Was bedeuten Berge für Sie?
Als junger Mensch von 17, 18 Jahren träumte ich ständig von den Bergen, nachdem ich ein paar Mal im Gebirge gewesen war. Diese Träume waren überwältigend, sie nahmen mich zutiefst gefangen. Das Faszinierende der Berge ist für mich bis auf den heutigen Tag die Kombination aus körperlicher, geistiger und seelischer Herausforderung und der Schönheit der Natur nicht nur in Form von Felsen, Blumen, Bäumen, sondern in Verbindung der darüber liegenden Umwelt, dem Mond, der Sonne, den Sternen. Man kann aus der Natur heraus erfahren, wie viel Uhr es ist, wo es hingeht, wie man den Weg findet.
Sind die Berge für Sie auch Rückzugsraum, um dem Alltag zu entfliehen?
Während meiner Zeit als Politiker waren die Berge für mich als Alternative da. Ich hatte die schöne Gewissheit, falls es mir in der Politik nicht mehr passen sollte, mir eine Welt weiter erschließen zu können, in der ich glücklich bin. Das wären die Berge gewesen. Das hat mich unabhängig gemacht.
Wenn es Ihnen zu viel wurde, haben Sie sich aber schon mal die Freiheit rausgenommen, in den Bergen nicht erreichbar zu sein.
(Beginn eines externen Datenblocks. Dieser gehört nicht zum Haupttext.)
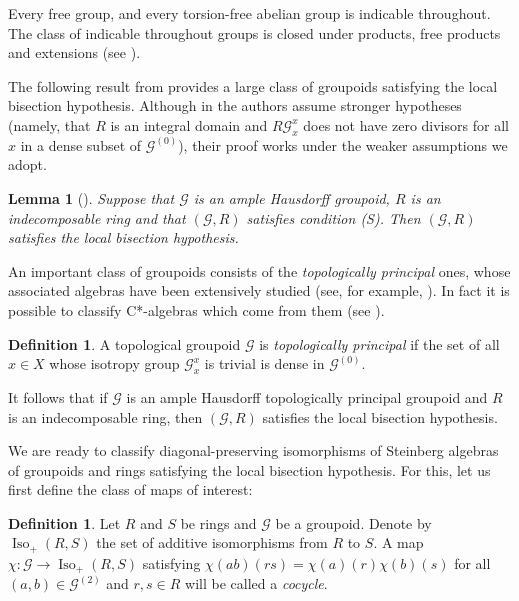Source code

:\documentclass[letter,11pt]{amsart}
\theoremstyle{plain}		\newtheorem{theorem}[generalnumbering]{Theorem}
\theoremstyle{plain}		\newtheorem{corollary}[generalnumbering]{Corollary}
\theoremstyle{definition}		\newtheorem{definition}[generalnumbering]{Definition}
\theoremstyle{definition}		\newtheorem{example}[generalnumbering]{Example}
\theoremstyle{plain}		\newtheorem{proposition}[generalnumbering]{Proposition}
\theoremstyle{plain}		\newtheorem{lemma}[generalnumbering]{Lemma}
\theoremstyle{plain}    \newtheorem{plainstyle}[generalnumbering]{\namefordifferentenvironment}
\theoremstyle{plain}    \newtheorem*{plainstyle*}{\namefordifferentenvironment}
\theoremstyle{definition}    \newtheorem{definitionstyle}[generalnumbering]{\namefordifferentenvironment}
\theoremstyle{definition}    \newtheorem*{definitionstyle*}{\namefordifferentenvironment}
\begin{document}
Every free group, and every torsion-free abelian group is indicable throughout. The class of indicable throughout groups is closed under products, free products and extensions (see \cite{MR0002137}).

The following result from \cite{carlsenrout2017} provides a large class of groupoids satisfying the local bisection hypothesis. Although in \cite{carlsenrout2017} the authors assume stronger hypotheses (namely, that $R$ is an integral domain and $R\mathcal{G}_x^x$ does not have zero divisors for all $x$ in a dense subset of $\mathcal{G}^{(0)}$), their proof works under the weaker assumptions we adopt.

\begin{lemma}[{\cite[Lemma 3.5(2)]{carlsenrout2017}}]\label{lemmanormalizerssteinbergalgebradiagonal2}
	Suppose that $\mathcal{G}$ is an ample Hausdorff groupoid, $R$ is an indecomposable ring and that $(\mathcal{G},R)$ satisfies condition (S). Then $(\mathcal{G},R)$ satisfies the local bisection hypothesis.
\end{lemma}

An important class of groupoids consists of the \emph{topologically principal} ones, whose associated algebras have been extensively studied (see, for example, \cite{MR3189105,MR2745642,MR1681679,MR2590626}). In fact it is possible to classify C*-algebras which come from them (see \cite{MR2460017}).

\begin{definition}\label{definitiontopologicallyprincipal}
	A topological groupoid $\mathcal{G}$ is \emph{topologically principal} if the set of all $x\in X$ whose isotropy group $\mathcal{G}_x^x$ is trivial is dense in $\mathcal{G}^{(0)}$.
\end{definition}

It follows that if $\mathcal{G}$ is an ample Hausdorff topologically principal groupoid and $R$ is an indecomposable ring, then $(\mathcal{G},R)$ satisfies the local bisection hypothesis.

We are ready to classify diagonal-preserving isomorphisms of Steinberg algebras of groupoids and rings satisfying the local bisection hypothesis. For this, let us first define the class of maps of interest:

\begin{definition}\label{definitioncocycle}
	Let $R$ and $S$ be rings and $\mathcal{G}$ be a groupoid. Denote by $\operatorname{Iso}_+(R,S)$ the set of additive isomorphisms from $R$ to $S$. A map $\chi\colon\mathcal{G}\to\operatorname{Iso}_+(R,S)$ satisfying $\chi(ab)(rs)=\chi(a)(r)\chi(b)(s)$ for all $(a,b)\in\mathcal{G}^{(2)}$ and $r,s\in R$ will be called a \emph{cocycle}.
\end{definition}
\end{document}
Als Franz Josef Strauß aufgrund eines Beschlusses der Bundestagsfraktion Kanzlerkandidat geworden war, gab ich eine Presseerklärung ab. Meine Botschaft: Er solle sich gefälligst anstrengen, damit er auch die CDU-Leute in Norddeutschland und Süddeutschland, die ihn möglicherweise gar nicht wollen, überzeugen kann. Daraufhin brach der Sturm bei der CSU los: Die Bayern verlangten, dass ich abgesetzt werde in völliger Unkenntnis des Status der CDU, wonach der Generalsekretär nicht abgesetzt werden kann, weil er gewählt ist. Das war an Pfingsten 1979. Ich sagte zu meinen Söhnen: So, jetzt ist Schluss, die können reden, was sie wollen, wir hauen ab. Wir fuhren nach Saas Almagell und bestiegen der Reihe nach die Walliser 4000er.
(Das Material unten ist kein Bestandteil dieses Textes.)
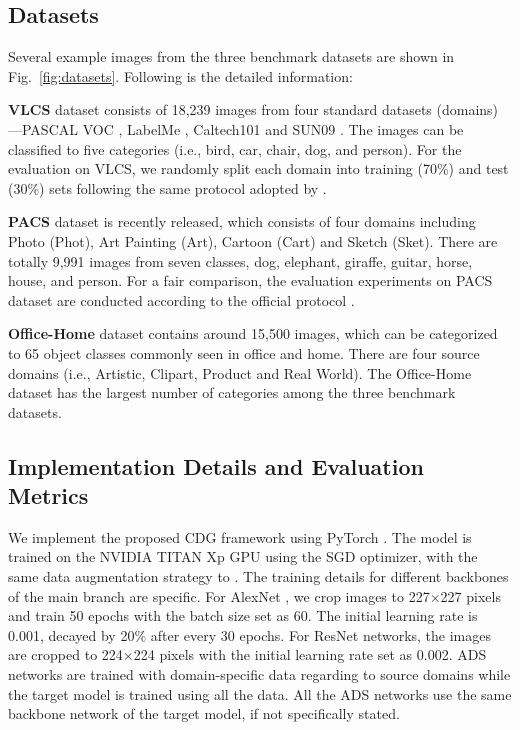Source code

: \subsection{Datasets}
Several example images from the three benchmark datasets are shown in Fig.~\ref{fig:datasets}. Following is the detailed information:

\noindent \textbf{VLCS} \citep{fang2013unbiased} dataset consists of 18,239 images from four standard datasets (domains)---PASCAL VOC \citep{everingham2010pascal}, LabelMe \citep{russell2008labelme}, Caltech101 \citep{fei2004learning} and SUN09 \citep{choi2010exploiting}. The images can be classified to five categories (i.e., bird, car, chair, dog, and person). For the evaluation on VLCS, we randomly split each domain into training (70\%) and test (30\%) sets following the same protocol adopted by \citep{motiian2017unified}.

\noindent \textbf{PACS} \citep{li2017deeper} dataset is recently released, which consists of four domains including Photo (Phot), Art Painting (Art), Cartoon (Cart) and Sketch (Sket). There are totally 9,991 images from seven classes, \ie dog, elephant, giraffe, guitar, horse, house, and person. For a fair comparison, the evaluation experiments on PACS dataset are conducted according to the official protocol \citep{li2017deeper}.

\noindent \textbf{Office-Home} \citep{venkateswara2017deep} dataset contains around 15,500 images, which can be categorized to 65 object classes commonly seen in office and home. There are four source domains (i.e., Artistic, Clipart, Product and Real World). The Office-Home dataset has the largest number of categories among the three benchmark datasets.


\subsection{Implementation Details and Evaluation Metrics}
We implement the proposed CDG framework using PyTorch \citep{paszke2019pytorch}. The model is trained on the NVIDIA TITAN Xp GPU using the SGD optimizer, with the same data augmentation strategy to \citep{carlucci2019domain}. The training details for different backbones of the main branch are specific. For AlexNet \citep{imagenetkrizhevsky2012}, we crop images to 227$\times$227 pixels and train 50 epochs with the batch size set as 60. The initial learning rate is 0.001, decayed by 20\% after every 30 epochs. For ResNet \citep{HeZRS16} networks, the images are cropped to 224$\times$224 pixels with the initial learning rate set as 0.002. ADS networks are trained with domain-specific data regarding to source domains while the target model is trained using all the data. All the ADS networks use the same backbone network of the target model, if not specifically stated.


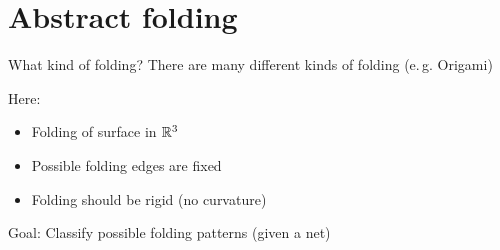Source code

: \section{Abstract folding}
\frame{\tableofcontents[currentsection]}

\begin{frame}{What kind of folding?}
    \pause
    There are many different kinds of folding (e.\,g. Origami)

    \pause
    Here:
    \begin{itemize}
        \pause
        \item Folding of surface in $\mathbb{R}^3$
        \pause
        \item Possible folding edges are fixed
        \pause
        \item Folding should be rigid (no curvature)
    \end{itemize}

    \pause
    Goal: Classify possible folding patterns (given a net)

    \pause
    \begin{center}
    \end{center}

\end{frame}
Sie sind über all die Jahre immer wieder mit Ihren Söhnen in die Berge gegangen. Als vertrauensbildende Maßnahme?
Es war nicht sehr schwer, meine Söhne für die Berge zu begeistern. Der Vorteil ist, wenn man ins felsige Gelände geht, dass das Wandern auch für die Kinder plötzlich sehr interessant wird. Das Klettern bewältigten sie spielerisch, es gefiel ihnen wahnsinnig gut. Wir fingen mit dem Klettern in den Tannheimern an – Rote Flüh, Gimpel Köllenspitze, Gehrenspitze. Meine Kinder schmiedeten die tollsten Pläne. Im Unterricht lasen sie heimlich Bergführer. Wir hatten auch gefährliche Erlebnisse und retteten uns gegenseitig das Leben.
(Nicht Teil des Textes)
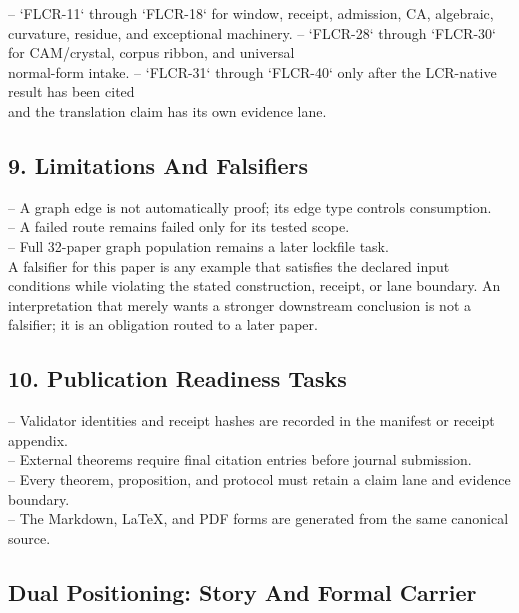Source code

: \documentclass[11pt]{article}
\begin{document}
\noindent{}-- `FLCR-11` through `FLCR-18` for window, receipt, admission, CA, algebraic,\\
  curvature, residue, and exceptional machinery.
\noindent{}-- `FLCR-28` through `FLCR-30` for CAM/crystal, corpus ribbon, and universal\\
  normal-form intake.
\noindent{}-- `FLCR-31` through `FLCR-40` only after the LCR-native result has been cited\\
  and the translation claim has its own evidence lane.

\subsection*{9. Limitations And Falsifiers}

\noindent{}-- A graph edge is not automatically proof; its edge type controls consumption.\\
\noindent{}-- A failed route remains failed only for its tested scope.\\
\noindent{}-- Full 32-paper graph population remains a later lockfile task.\\

A falsifier for this paper is any example that satisfies the declared input
conditions while violating the stated construction, receipt, or lane boundary.
An interpretation that merely wants a stronger downstream conclusion is not a
falsifier; it is an obligation routed to a later paper.

\subsection*{10. Publication Readiness Tasks}

\noindent{}-- Validator identities and receipt hashes are recorded in the manifest or receipt appendix.\\
\noindent{}-- External theorems require final citation entries before journal submission.\\
\noindent{}-- Every theorem, proposition, and protocol must retain a claim lane and evidence boundary.\\
\noindent{}-- The Markdown, LaTeX, and PDF forms are generated from the same canonical source.\\

\subsection*{Dual Positioning: Story And Formal Carrier}
\end{document}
Das schweißt zusammen. Bis heute?
Ja. Wir gingen wenig mit anderen Leuten in die Berge. Wir verstanden uns blind, brauchten keine langen Zurufe, das ist gerade beim Klettern ein Riesenvorteil. Zu meinem achtzigsten Geburtstag wünschte ich mir von meinen drei Söhnen, dass wir eine der ersten Klettertouren wiederholen, und zwar den Westgrat der Köllenspitze. Das Wetter war übel, es schneite. Aber wir sind trotzdem hoch.
Wenn Sie alleine in die Berge gehen, grübeln Sie dann viel?
Beim Joggen im Gebirge kamen mir immer sehr gute Ideen. Wenn ich jetzt alleine in die Berge gehe, ist es vor allem ein Test, ob ich noch gut bin (lacht), was ich noch schaffe. Das ist im Moment das Hauptmotiv geworden. Ich brauche eigentlich kaum medizinische Unterstützung. Am besten geht es mir aber über 2000 Meter Meereshöhe. Wenn ich mich mal zwei, drei Wochen in Höhenregionen aufhalten kann, dann bin ich gesundheitlich stabilisiert. Das fehlt mir im Flachland, obwohl der Pfälzer Wald, in dem ich wohne, auch ein schönes Mittelgebirge ist.
Ist das Bergsteigen eine gute Schule für ein erfolgreiches Leben?
Unbedingt! Man kommt auf jeden Fall mit dem Leben besser zurecht, weil man beim Bergsteigen lernt, mit ungewöhnlichen Situationen und Gefahren fertig zu werden. Viele Leute verlieren total die Nerven und drehen schier durch, wenn sie auf einer Höhenstraße bei Schneesturm eine Reifenpanne haben. Hocken im Auto und warten, ob irgendjemand kommt. Was kommt, ist die Panik. Ein Bergsteiger, der einmal einen Schneesturm im Biwak erlebt hat, wird natürlich mit der Sache fertig. Wenn Sie einen Ruhepuls von 48 oder 50 haben, dann haut Sie nichts mehr um.
Wäre die Politik eine bessere, wenn mehr Politiker Bergsteiger wären?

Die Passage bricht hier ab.